Well it must be beat up on Randy Cunningham day. After finishing the
post below I found that Tom Oliphant was talking about
The king of congressional corruption. He seems to agree with Mr Douglas that Cunningham is not the sharpest knife in the kitchen and points out some of Cunningham's moments of hypocrisy.
Those of us who have derived comic relief from Cunningham's career know that this guy would screw up a two-car motorcade. Frustration looms, however, because the House leadership's ''ethics" machinery has been so completely and intentionally crippled that we will have to depend on the obligation in Cunningham's plea agreement to sing like a canary, and that means depending on Cunningham -- always a lousy bet.
Oliphant confirms the observation by Jack D. Douglas below that Cunningham was a buffoonish front man for all that's wrong with America.
Cunningham was one of the conservative movement's favorite wind-up toys, guaranteed to hold forth whenever it seemed useful to question another public official's patriotism, to disparage minorities be they racial or gay, or to claim the tough guy, masculine upper hand even by challenging colleagues to the fistfights he always seemed to walk away from.
His Republican colleagues rewarded the northern San Diego County congressman with the seat on the Appropriations Committee he used as the platform for his graft. He was, after all, a fighter pilot Vietnam vet, a highly decorated ace at that, and got away for years with making his war record seem synonymous with expertise on military matters and using it as an excuse for his bizarre behavior.
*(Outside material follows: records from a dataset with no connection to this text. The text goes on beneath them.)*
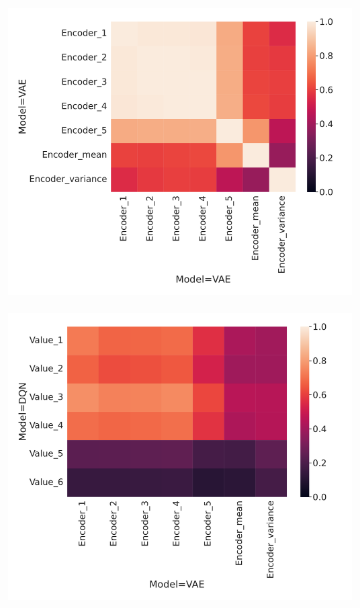 \documentclass[twoside,11pt]{article}
\begin{document}
\begin{figure}[ht!]
    \centering
    \begin{subfigure}{.4\textwidth}
        \centering
        \includegraphics[draft=false,width=\linewidth]{cka_figures/CKA_vae_1_vae_1}
        \caption{}\label{sfig:cka-vae-vae}
    \end{subfigure}%
    \begin{subfigure}{.4\textwidth}
        \centering
        \includegraphics[draft=false,width=\linewidth]{cka_figures/CKA_dqn_1_vae_1}
        \caption{}\label{sfig:cka-vae-dqn}

\end{subfigure}
\end{figure}
\end{document}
On a trip back to Vietnam a few years ago, he called his hosts ''gooks," he tried to make fun of Representative Barney Frank, and, in a famous moment in the mid-1990s, ran away from a physical challenge by Democratic Representative Jim Moran of Virginia, who chased him off the House floor and into the cloakroom, where Moran found him weeping.
Oliphant goes on to point out that Cunningham was taking large sums of money to fix defense department contracts while questioning John Kerry's patriotism.